[Data records]

- - -

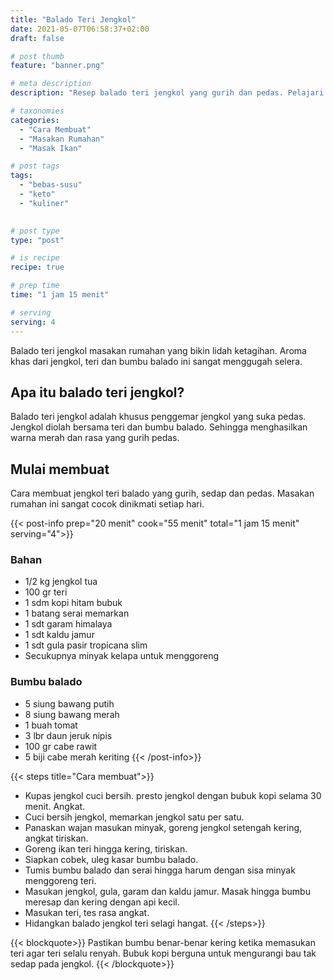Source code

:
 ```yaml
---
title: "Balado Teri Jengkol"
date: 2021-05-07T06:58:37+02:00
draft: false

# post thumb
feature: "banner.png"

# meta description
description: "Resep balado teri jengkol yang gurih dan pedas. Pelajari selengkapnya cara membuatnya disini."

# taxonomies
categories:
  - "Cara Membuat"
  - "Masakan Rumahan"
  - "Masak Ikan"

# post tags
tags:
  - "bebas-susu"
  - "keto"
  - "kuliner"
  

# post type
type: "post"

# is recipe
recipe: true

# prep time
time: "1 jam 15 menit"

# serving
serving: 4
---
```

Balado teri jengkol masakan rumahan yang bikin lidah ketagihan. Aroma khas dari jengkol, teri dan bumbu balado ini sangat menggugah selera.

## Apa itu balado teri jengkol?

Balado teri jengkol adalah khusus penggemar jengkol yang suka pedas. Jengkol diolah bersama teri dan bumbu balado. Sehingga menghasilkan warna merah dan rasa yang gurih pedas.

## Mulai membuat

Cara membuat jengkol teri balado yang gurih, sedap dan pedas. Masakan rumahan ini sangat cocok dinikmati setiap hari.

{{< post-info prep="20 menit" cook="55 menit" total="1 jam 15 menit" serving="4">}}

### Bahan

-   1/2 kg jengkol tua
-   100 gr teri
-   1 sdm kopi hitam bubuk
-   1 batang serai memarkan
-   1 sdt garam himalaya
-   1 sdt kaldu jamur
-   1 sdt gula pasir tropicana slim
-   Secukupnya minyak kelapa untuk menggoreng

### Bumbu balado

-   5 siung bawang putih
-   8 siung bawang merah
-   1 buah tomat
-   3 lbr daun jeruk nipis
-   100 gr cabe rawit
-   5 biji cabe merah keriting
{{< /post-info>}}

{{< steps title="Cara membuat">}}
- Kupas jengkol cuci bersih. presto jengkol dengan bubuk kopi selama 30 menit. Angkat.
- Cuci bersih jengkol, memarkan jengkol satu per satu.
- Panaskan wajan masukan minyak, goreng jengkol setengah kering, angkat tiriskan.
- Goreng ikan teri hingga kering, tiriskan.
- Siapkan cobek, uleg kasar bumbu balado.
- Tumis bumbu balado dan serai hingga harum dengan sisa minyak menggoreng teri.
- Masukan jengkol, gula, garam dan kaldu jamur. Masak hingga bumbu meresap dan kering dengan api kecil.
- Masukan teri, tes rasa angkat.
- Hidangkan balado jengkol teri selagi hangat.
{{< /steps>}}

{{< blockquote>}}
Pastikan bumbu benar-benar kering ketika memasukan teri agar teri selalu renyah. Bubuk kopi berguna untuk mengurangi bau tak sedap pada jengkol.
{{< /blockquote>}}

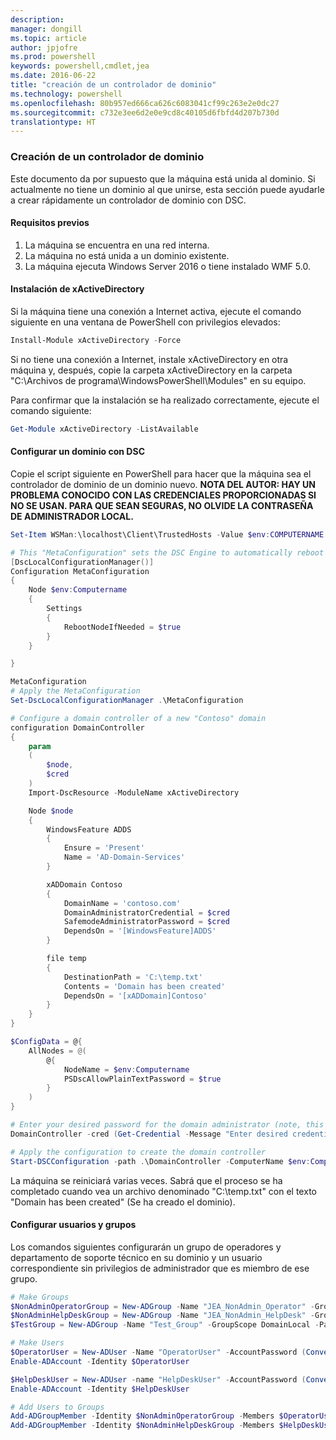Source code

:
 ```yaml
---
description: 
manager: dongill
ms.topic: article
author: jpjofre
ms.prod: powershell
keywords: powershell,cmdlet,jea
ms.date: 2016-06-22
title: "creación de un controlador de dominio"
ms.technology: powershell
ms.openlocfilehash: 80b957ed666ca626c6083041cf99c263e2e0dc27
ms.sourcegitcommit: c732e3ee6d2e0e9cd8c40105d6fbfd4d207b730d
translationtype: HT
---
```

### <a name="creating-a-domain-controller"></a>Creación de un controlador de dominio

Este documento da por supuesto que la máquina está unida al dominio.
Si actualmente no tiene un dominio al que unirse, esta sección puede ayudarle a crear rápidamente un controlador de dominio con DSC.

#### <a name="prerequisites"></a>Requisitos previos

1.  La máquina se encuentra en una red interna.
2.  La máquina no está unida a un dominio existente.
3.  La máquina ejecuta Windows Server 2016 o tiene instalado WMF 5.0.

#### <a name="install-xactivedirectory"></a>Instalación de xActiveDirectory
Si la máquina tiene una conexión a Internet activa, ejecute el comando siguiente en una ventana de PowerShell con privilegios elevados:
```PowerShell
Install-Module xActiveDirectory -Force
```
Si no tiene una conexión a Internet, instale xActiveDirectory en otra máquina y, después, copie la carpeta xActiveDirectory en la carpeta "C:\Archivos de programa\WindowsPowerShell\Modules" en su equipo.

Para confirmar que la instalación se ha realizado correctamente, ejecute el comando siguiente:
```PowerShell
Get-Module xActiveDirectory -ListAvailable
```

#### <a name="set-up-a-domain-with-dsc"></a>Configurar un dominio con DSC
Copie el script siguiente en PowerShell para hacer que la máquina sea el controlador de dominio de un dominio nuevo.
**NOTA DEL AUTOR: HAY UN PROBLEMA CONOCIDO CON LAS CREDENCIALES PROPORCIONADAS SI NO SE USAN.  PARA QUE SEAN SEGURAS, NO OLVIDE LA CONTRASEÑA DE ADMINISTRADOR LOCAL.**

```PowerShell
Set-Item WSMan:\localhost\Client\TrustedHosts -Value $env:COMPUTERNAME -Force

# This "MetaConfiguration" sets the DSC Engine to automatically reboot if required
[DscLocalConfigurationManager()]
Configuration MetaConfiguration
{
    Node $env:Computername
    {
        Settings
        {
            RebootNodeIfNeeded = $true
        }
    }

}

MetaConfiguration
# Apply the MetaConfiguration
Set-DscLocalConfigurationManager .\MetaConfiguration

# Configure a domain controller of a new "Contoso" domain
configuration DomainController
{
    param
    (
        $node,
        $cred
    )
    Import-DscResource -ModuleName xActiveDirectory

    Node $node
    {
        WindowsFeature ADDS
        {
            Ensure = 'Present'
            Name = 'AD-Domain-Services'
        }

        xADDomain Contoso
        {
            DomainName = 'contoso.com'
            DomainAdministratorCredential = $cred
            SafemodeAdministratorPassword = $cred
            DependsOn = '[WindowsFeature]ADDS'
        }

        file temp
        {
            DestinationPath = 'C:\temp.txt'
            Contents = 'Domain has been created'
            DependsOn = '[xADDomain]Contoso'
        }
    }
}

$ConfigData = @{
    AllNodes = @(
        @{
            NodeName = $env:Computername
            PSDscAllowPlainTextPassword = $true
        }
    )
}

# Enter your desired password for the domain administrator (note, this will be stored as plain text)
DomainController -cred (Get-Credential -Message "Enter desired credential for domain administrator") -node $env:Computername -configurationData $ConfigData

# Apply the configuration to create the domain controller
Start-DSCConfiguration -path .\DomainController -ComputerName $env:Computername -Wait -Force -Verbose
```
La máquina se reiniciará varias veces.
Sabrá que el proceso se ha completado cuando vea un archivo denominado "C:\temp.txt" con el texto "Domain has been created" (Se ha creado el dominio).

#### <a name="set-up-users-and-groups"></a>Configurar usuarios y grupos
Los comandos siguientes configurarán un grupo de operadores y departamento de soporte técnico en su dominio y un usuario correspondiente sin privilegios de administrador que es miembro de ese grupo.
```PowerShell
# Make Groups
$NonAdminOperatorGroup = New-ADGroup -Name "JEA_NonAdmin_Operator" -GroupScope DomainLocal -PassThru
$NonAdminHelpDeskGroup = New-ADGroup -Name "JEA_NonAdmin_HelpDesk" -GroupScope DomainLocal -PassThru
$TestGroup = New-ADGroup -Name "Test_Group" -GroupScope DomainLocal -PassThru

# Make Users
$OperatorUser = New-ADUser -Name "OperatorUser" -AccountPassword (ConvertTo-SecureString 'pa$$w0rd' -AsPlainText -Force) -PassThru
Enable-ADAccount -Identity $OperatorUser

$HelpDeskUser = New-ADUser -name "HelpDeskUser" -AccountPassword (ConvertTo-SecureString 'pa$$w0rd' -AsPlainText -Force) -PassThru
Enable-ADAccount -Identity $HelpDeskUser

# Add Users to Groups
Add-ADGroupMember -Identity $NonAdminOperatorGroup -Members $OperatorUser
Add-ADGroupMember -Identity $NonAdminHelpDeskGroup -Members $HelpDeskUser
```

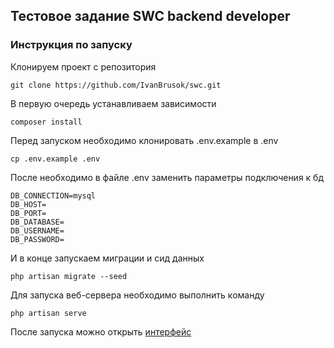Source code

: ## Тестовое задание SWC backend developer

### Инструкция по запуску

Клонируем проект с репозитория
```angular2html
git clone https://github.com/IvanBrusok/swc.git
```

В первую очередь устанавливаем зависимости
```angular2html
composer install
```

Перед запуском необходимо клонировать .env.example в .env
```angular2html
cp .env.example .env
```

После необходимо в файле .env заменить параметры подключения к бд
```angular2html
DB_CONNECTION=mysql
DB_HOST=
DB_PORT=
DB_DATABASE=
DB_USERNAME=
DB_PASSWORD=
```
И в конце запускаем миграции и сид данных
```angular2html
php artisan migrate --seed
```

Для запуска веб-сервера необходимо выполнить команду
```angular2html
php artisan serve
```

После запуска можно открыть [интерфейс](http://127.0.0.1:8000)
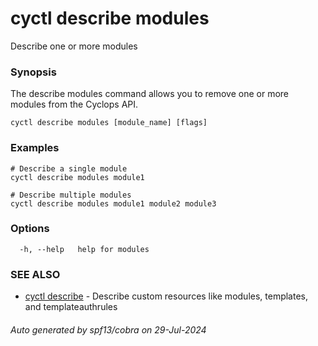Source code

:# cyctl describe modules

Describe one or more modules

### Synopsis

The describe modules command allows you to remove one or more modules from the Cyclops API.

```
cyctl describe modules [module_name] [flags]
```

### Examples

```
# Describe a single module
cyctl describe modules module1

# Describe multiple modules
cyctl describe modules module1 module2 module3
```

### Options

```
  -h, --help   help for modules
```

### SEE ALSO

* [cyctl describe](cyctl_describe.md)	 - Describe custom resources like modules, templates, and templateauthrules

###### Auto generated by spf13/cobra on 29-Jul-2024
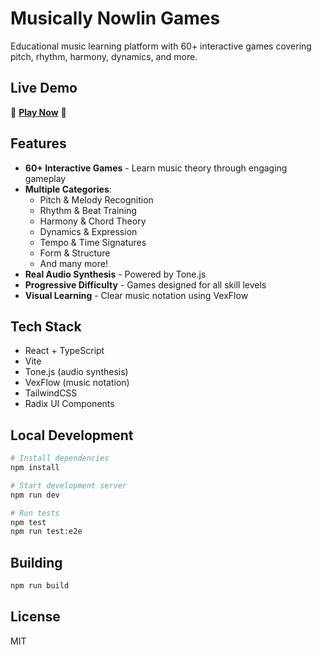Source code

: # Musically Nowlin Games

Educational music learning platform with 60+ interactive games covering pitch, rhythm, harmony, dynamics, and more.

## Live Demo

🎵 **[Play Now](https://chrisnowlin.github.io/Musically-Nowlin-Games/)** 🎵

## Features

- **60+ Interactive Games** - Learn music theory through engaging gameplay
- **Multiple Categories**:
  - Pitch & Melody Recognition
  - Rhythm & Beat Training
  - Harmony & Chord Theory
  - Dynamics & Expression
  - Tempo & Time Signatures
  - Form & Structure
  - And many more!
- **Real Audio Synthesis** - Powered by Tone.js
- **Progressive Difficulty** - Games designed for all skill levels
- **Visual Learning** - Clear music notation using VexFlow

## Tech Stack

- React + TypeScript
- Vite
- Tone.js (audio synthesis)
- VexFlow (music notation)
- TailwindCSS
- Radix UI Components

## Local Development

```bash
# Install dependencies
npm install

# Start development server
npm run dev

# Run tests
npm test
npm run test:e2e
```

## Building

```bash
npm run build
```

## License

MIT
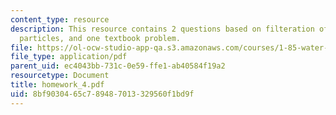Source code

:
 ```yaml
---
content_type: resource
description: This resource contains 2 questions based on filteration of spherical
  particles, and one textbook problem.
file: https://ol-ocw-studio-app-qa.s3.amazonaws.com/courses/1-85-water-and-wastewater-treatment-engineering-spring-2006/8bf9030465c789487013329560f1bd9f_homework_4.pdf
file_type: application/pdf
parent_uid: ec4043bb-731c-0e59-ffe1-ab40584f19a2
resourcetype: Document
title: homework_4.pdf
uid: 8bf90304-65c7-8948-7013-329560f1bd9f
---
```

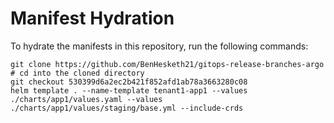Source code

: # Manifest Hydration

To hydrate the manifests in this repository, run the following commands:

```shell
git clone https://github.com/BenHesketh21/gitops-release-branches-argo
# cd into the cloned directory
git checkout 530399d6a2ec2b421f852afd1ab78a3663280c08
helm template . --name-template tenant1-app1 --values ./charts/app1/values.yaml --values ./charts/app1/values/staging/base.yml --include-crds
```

- - -

Task instructions: Among the lines above, find those with the word "minyak". Copy them.

Response for this exercise:
-   Secukupnya minyak kelapa untuk menggoreng
- Panaskan wajan masukan minyak, goreng jengkol setengah kering, angkat tiriskan.
- Tumis bumbu balado dan serai hingga harum dengan sisa minyak menggoreng teri.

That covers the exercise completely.